Instructions to follow - The answer must be an exact reproduction of the lines from the start of the records below through the line containing "Quando uma equipe começa", and nothing more.

Dataset records:
..........

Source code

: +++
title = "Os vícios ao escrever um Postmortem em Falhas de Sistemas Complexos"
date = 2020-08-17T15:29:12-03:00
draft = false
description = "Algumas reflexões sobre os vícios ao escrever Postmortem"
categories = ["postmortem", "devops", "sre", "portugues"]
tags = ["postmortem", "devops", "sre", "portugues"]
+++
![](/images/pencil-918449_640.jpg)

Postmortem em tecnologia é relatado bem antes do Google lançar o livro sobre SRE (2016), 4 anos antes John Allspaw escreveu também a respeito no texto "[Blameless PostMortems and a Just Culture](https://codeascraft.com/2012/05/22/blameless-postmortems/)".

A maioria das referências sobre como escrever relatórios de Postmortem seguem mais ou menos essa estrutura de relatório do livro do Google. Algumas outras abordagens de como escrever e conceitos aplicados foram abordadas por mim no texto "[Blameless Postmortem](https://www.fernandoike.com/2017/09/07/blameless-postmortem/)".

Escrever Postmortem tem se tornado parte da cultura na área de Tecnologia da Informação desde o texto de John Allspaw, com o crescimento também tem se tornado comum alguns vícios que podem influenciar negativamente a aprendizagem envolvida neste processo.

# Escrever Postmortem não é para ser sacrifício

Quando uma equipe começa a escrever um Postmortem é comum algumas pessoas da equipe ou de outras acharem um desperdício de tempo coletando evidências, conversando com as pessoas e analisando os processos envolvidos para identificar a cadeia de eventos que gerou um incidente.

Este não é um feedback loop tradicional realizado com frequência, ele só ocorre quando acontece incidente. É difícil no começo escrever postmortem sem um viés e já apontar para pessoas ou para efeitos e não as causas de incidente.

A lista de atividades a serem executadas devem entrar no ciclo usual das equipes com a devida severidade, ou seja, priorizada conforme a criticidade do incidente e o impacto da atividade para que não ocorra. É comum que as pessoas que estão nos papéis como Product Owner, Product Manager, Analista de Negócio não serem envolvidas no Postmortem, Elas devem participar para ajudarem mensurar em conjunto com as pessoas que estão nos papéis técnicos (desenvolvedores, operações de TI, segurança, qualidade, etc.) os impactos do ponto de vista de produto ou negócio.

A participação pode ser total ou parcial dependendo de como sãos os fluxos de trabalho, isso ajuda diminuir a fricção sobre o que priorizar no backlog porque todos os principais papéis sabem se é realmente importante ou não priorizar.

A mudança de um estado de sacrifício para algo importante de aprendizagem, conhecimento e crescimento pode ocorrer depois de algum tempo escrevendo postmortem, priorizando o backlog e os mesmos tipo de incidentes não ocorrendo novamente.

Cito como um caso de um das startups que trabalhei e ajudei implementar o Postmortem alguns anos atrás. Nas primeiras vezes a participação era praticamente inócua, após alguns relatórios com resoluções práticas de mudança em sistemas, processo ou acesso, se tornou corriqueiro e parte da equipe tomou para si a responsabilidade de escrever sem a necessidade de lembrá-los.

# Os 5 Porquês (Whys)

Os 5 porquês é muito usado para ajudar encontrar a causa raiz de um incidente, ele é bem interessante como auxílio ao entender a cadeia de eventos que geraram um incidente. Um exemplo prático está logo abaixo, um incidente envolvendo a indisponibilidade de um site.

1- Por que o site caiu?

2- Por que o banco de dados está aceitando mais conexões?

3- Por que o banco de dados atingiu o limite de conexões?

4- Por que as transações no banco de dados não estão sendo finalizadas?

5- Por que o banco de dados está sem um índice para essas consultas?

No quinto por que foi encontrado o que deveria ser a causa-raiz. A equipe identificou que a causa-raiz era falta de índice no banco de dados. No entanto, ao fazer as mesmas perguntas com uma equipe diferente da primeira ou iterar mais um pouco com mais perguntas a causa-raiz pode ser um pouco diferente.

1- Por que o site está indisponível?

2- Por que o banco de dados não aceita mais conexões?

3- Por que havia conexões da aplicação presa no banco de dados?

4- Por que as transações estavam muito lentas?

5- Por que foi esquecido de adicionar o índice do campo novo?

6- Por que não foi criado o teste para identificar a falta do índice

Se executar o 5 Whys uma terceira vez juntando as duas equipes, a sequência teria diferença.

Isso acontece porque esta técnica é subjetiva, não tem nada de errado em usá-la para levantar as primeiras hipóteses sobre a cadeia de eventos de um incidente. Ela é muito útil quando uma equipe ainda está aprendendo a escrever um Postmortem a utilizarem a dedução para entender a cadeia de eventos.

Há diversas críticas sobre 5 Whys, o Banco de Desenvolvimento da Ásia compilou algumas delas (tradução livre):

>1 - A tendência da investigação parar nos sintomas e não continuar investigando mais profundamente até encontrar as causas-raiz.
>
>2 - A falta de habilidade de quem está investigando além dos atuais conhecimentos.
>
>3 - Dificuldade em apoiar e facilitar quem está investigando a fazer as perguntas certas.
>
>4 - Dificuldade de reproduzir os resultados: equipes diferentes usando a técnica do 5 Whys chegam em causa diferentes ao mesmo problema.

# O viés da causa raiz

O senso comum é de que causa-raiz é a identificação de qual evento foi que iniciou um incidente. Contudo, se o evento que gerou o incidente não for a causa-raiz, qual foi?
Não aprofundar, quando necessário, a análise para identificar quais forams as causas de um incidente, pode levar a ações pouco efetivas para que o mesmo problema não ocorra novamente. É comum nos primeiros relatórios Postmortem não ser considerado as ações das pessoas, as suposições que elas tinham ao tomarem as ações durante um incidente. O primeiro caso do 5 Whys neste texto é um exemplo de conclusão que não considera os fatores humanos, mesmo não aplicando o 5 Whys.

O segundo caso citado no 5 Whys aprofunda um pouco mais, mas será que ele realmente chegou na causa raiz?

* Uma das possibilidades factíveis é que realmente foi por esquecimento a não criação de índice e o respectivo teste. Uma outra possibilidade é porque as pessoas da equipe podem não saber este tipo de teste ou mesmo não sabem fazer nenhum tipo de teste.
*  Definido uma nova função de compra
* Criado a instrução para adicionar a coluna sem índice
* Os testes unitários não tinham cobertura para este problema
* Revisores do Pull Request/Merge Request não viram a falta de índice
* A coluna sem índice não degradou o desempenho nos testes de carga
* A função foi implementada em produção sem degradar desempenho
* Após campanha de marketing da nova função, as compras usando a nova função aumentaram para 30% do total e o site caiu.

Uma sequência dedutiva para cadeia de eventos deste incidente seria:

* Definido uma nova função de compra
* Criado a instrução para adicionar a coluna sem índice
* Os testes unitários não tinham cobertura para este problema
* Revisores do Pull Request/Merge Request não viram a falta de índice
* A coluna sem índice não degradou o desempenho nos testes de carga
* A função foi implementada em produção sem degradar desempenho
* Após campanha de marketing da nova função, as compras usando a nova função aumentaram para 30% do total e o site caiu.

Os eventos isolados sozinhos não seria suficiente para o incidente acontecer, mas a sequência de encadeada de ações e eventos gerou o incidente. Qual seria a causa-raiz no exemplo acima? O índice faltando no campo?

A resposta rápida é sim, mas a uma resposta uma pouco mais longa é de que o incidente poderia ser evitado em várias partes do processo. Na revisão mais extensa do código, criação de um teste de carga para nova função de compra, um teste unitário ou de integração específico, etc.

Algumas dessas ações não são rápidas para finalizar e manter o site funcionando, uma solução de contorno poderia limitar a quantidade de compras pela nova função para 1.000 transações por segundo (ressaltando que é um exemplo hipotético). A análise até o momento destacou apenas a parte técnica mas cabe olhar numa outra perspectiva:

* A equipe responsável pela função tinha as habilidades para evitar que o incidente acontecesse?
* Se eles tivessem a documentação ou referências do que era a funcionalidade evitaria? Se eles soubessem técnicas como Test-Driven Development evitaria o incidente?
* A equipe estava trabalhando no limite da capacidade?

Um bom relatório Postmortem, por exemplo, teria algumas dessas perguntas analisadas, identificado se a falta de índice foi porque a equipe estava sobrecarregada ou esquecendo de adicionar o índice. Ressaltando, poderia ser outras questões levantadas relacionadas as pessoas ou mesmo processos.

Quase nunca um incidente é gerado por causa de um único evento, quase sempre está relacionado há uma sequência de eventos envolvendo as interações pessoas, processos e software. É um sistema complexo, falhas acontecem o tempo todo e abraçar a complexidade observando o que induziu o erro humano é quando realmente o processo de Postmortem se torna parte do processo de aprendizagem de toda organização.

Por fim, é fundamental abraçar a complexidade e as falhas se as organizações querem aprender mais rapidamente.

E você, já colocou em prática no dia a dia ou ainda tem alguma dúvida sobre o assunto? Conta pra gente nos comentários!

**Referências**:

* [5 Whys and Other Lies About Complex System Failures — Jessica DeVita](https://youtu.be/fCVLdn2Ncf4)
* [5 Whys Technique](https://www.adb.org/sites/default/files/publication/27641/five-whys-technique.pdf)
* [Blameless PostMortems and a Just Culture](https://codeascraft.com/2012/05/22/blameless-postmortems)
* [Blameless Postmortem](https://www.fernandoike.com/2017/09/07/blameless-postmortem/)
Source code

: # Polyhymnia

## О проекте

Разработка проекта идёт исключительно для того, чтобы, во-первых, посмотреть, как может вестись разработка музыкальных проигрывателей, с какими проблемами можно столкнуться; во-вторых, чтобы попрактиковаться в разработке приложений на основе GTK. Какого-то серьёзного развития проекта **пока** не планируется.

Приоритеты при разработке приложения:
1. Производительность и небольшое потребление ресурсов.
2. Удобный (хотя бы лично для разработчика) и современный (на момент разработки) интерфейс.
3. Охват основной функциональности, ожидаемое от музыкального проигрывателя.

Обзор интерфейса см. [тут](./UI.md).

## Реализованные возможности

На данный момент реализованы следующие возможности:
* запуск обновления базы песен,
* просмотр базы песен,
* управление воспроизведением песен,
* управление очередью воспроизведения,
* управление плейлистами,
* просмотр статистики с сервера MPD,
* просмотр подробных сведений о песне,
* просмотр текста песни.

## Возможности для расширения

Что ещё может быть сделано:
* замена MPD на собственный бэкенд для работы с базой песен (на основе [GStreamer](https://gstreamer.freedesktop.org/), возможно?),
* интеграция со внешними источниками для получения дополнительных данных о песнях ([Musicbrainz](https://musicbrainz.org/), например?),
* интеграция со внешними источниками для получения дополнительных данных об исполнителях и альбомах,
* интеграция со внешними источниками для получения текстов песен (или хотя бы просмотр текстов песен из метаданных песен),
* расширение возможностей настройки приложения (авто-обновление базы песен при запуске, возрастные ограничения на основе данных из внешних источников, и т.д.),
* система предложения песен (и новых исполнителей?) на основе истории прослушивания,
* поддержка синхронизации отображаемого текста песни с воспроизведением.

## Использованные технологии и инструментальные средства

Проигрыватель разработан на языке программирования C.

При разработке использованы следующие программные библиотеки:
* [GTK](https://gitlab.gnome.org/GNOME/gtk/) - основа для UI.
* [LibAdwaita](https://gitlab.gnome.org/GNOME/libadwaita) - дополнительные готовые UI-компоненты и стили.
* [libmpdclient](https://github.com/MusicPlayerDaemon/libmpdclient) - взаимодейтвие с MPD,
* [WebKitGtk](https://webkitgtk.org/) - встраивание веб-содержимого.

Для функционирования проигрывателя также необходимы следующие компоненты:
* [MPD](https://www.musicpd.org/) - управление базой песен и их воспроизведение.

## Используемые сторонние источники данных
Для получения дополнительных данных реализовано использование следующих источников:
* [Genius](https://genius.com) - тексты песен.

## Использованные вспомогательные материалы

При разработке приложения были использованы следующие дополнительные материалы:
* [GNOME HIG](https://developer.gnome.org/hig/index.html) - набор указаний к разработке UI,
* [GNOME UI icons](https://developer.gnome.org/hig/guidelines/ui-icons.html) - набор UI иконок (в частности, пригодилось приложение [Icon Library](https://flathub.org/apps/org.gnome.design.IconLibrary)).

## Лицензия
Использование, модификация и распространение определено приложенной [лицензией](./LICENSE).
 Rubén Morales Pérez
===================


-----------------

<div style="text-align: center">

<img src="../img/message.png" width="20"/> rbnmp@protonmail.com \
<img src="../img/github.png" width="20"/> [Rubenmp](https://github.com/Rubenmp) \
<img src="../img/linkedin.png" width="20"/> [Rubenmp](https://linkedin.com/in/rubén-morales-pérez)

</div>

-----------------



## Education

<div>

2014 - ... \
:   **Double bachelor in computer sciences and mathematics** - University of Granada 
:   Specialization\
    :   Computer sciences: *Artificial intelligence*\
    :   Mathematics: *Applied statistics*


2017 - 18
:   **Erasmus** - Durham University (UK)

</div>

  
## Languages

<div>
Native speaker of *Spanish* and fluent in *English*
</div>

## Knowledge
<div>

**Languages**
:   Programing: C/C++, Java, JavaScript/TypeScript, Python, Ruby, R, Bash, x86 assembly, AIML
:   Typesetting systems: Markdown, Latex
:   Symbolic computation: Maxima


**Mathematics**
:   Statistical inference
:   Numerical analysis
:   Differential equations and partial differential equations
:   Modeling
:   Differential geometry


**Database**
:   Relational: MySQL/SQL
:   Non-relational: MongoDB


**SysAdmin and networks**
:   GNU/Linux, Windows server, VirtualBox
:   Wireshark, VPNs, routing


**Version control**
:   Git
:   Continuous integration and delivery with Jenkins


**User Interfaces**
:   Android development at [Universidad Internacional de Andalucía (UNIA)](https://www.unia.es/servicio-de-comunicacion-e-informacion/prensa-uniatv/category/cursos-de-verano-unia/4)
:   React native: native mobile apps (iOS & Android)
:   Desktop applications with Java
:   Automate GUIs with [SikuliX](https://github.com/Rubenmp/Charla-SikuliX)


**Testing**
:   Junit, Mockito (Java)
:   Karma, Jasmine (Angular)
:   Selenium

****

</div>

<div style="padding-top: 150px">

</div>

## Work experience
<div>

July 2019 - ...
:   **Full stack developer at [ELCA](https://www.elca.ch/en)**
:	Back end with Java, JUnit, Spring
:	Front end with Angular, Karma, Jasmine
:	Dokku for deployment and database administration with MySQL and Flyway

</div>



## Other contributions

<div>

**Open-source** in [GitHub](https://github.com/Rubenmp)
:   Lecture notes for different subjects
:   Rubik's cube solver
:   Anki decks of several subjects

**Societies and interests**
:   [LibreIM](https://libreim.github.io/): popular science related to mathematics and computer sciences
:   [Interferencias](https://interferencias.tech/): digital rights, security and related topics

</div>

..........

Worked solution -
Source code

: +++
title = "Os vícios ao escrever um Postmortem em Falhas de Sistemas Complexos"
date = 2020-08-17T15:29:12-03:00
draft = false
description = "Algumas reflexões sobre os vícios ao escrever Postmortem"
categories = ["postmortem", "devops", "sre", "portugues"]
tags = ["postmortem", "devops", "sre", "portugues"]
+++
![](/images/pencil-918449_640.jpg)

Postmortem em tecnologia é relatado bem antes do Google lançar o livro sobre SRE (2016), 4 anos antes John Allspaw escreveu também a respeito no texto "[Blameless PostMortems and a Just Culture](https://codeascraft.com/2012/05/22/blameless-postmortems/)".

A maioria das referências sobre como escrever relatórios de Postmortem seguem mais ou menos essa estrutura de relatório do livro do Google. Algumas outras abordagens de como escrever e conceitos aplicados foram abordadas por mim no texto "[Blameless Postmortem](https://www.fernandoike.com/2017/09/07/blameless-postmortem/)".

Escrever Postmortem tem se tornado parte da cultura na área de Tecnologia da Informação desde o texto de John Allspaw, com o crescimento também tem se tornado comum alguns vícios que podem influenciar negativamente a aprendizagem envolvida neste processo.

# Escrever Postmortem não é para ser sacrifício

Quando uma equipe começa a escrever um Postmortem é comum algumas pessoas da equipe ou de outras acharem um desperdício de tempo coletando evidências, conversando com as pessoas e analisando os processos envolvidos para identificar a cadeia de eventos que gerou um incidente.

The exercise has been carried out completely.